• Work instruction: Nothing is needed except the lines below that run from the one with "- **Block** - Never see again" through the one with "- **Email List**", repeated exactly.
>>
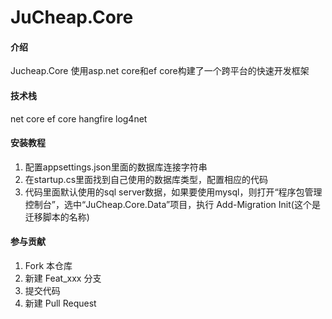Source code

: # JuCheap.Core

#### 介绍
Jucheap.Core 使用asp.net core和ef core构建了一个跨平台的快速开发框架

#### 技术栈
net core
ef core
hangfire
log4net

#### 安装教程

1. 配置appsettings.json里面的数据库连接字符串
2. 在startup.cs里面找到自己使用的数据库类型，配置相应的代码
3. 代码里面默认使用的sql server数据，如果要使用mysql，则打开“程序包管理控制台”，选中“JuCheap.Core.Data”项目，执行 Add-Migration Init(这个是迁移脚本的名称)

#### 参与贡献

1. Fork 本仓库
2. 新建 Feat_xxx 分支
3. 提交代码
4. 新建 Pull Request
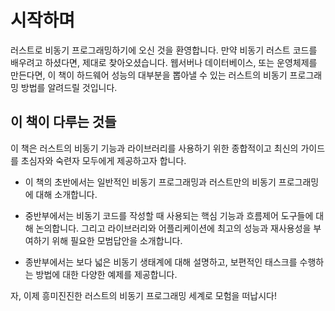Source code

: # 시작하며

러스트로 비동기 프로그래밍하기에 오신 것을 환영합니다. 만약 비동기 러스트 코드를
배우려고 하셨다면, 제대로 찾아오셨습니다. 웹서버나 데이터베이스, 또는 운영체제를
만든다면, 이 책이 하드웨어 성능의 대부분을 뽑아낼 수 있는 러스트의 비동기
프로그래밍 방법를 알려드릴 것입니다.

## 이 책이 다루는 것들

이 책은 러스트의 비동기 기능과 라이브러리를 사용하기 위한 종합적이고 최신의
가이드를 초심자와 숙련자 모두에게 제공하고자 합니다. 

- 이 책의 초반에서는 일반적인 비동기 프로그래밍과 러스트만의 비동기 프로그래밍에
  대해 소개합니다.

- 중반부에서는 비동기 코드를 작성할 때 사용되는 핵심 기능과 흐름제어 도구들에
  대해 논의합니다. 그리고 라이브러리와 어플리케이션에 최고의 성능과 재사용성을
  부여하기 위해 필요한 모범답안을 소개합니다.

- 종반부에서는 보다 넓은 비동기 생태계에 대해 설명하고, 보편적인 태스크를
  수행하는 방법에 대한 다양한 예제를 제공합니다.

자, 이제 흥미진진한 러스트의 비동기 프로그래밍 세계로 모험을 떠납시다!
<<
>>
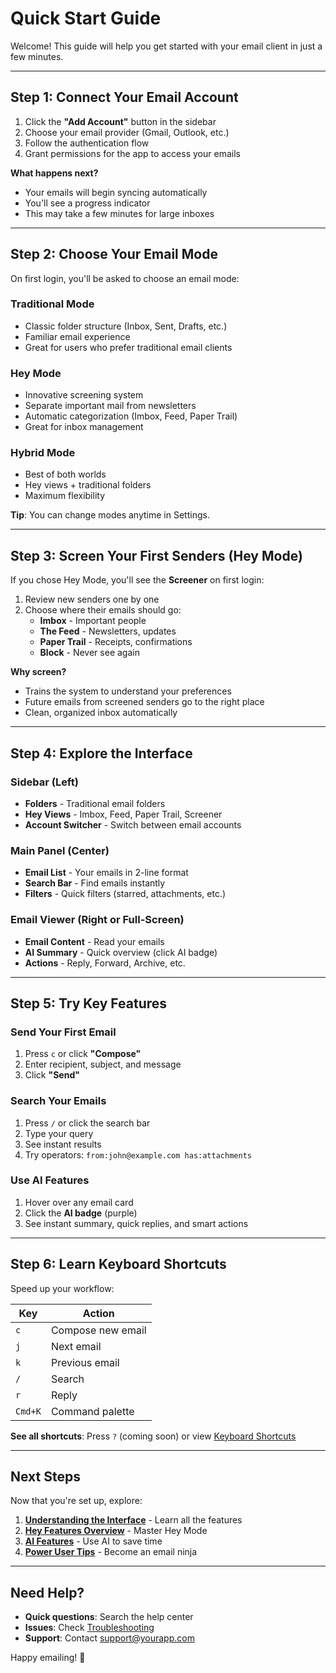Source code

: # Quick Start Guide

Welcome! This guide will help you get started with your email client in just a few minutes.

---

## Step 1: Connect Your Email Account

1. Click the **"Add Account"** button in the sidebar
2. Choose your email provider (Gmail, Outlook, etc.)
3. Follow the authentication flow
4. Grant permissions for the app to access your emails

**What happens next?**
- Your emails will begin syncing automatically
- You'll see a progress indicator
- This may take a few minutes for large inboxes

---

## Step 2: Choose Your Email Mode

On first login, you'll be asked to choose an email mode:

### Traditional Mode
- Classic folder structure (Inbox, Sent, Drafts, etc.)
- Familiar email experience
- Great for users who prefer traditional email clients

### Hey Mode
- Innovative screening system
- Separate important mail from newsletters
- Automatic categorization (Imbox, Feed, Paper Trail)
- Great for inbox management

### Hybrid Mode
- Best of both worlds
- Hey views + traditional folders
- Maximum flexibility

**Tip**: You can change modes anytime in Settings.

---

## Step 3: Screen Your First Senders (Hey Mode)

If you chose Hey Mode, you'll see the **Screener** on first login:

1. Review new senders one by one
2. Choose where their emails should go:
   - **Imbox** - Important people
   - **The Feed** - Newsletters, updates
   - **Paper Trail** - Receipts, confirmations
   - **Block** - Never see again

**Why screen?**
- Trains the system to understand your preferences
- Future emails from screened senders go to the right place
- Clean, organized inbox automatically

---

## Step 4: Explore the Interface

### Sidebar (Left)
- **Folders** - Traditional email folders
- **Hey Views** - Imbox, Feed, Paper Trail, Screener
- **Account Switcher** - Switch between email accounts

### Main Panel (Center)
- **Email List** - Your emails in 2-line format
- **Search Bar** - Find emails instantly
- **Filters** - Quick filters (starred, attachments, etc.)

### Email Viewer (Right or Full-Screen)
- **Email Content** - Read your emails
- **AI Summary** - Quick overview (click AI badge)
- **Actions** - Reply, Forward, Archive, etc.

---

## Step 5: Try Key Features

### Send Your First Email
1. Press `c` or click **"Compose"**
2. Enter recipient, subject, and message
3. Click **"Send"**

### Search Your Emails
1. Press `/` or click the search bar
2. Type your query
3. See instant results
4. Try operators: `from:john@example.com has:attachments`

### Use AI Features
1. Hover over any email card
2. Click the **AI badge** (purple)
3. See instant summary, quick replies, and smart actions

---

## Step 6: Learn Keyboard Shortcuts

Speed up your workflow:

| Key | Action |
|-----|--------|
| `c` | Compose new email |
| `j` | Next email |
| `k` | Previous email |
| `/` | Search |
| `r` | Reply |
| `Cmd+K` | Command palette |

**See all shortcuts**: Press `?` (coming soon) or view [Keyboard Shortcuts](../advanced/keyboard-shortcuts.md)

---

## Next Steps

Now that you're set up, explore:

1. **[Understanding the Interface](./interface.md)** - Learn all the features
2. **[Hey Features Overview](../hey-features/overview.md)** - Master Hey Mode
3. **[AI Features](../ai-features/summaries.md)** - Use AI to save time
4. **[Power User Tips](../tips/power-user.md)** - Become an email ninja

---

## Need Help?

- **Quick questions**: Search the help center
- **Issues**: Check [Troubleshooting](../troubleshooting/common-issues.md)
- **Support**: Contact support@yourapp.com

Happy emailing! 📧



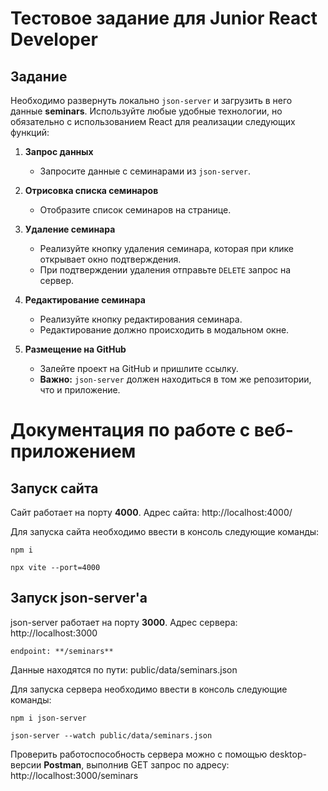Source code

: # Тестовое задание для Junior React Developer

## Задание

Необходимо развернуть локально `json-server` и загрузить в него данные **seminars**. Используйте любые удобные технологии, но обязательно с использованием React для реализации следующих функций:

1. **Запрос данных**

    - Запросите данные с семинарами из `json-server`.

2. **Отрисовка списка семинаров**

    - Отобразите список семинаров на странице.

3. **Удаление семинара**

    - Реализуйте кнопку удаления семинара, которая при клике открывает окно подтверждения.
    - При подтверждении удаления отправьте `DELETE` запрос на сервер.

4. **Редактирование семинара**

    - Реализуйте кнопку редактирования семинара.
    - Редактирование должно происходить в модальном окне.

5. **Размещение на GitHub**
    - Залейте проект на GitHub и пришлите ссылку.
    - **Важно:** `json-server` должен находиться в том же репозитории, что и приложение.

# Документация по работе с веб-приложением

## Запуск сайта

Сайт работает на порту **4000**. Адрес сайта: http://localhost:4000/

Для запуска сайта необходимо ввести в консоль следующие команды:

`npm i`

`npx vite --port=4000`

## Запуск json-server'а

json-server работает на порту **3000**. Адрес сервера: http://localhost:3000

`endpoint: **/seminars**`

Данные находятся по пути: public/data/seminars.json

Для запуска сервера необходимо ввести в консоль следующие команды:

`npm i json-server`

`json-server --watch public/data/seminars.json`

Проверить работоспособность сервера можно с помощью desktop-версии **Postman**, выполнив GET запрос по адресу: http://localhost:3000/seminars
<<
>>
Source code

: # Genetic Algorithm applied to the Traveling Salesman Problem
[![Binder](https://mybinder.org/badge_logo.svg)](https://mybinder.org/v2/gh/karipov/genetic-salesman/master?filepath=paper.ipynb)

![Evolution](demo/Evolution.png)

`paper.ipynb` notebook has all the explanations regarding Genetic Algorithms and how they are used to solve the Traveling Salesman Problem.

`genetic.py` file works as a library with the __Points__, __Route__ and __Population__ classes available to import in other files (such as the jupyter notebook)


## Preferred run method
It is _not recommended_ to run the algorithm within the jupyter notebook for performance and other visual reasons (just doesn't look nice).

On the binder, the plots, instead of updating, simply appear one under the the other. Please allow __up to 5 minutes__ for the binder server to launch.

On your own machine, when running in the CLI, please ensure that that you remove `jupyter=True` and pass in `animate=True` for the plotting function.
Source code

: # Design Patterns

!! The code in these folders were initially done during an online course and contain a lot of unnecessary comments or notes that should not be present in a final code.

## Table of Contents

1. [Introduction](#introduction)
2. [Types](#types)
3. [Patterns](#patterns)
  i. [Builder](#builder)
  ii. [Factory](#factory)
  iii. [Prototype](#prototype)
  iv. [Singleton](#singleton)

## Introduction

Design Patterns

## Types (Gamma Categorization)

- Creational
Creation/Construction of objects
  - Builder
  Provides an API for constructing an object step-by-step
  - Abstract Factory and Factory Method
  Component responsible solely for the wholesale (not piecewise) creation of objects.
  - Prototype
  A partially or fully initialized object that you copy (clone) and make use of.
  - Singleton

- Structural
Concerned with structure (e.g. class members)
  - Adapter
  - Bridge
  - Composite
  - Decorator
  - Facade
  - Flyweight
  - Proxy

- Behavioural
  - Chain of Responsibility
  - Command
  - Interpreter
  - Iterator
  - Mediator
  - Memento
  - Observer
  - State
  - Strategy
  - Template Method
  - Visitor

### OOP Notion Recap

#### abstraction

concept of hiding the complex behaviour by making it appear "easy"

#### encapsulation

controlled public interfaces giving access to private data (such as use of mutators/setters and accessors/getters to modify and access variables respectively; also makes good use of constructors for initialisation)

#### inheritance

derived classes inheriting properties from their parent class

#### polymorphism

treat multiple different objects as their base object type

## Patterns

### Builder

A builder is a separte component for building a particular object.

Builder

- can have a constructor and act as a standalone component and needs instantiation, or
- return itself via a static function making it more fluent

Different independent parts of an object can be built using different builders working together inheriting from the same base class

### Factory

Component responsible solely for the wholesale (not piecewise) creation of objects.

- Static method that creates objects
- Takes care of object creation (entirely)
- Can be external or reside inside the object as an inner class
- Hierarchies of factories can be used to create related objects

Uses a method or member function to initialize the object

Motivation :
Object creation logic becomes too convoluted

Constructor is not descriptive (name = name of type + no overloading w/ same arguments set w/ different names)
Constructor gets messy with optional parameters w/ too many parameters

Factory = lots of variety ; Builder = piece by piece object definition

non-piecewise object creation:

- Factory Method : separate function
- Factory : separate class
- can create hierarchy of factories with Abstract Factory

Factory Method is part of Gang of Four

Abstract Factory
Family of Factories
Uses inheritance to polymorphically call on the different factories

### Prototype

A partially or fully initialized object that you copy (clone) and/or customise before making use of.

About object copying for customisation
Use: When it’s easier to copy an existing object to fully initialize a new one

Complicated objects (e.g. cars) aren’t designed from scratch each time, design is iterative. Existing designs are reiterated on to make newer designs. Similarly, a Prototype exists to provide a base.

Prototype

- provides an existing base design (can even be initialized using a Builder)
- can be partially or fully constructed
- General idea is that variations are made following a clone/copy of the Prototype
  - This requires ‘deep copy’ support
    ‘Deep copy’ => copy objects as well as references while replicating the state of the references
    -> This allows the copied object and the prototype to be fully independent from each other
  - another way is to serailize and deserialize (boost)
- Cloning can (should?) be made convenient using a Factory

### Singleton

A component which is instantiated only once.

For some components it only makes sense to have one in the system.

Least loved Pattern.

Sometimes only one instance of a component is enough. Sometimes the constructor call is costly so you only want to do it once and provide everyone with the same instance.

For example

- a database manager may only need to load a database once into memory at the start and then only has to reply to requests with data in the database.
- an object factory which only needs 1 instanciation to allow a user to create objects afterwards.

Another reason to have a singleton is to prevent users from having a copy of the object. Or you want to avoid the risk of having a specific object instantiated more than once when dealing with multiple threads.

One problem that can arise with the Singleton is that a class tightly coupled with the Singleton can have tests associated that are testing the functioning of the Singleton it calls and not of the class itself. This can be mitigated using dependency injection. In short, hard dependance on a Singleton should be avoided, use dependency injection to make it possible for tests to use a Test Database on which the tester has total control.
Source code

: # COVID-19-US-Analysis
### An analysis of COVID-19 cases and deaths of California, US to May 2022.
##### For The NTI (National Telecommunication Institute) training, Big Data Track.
<<
• Result:
   - **Block** - Never see again

**Why screen?**
- Trains the system to understand your preferences
- Future emails from screened senders go to the right place
- Clean, organized inbox automatically

---

## Step 4: Explore the Interface

### Sidebar (Left)
- **Folders** - Traditional email folders
- **Hey Views** - Imbox, Feed, Paper Trail, Screener
- **Account Switcher** - Switch between email accounts

### Main Panel (Center)
- **Email List** - Your emails in 2-line format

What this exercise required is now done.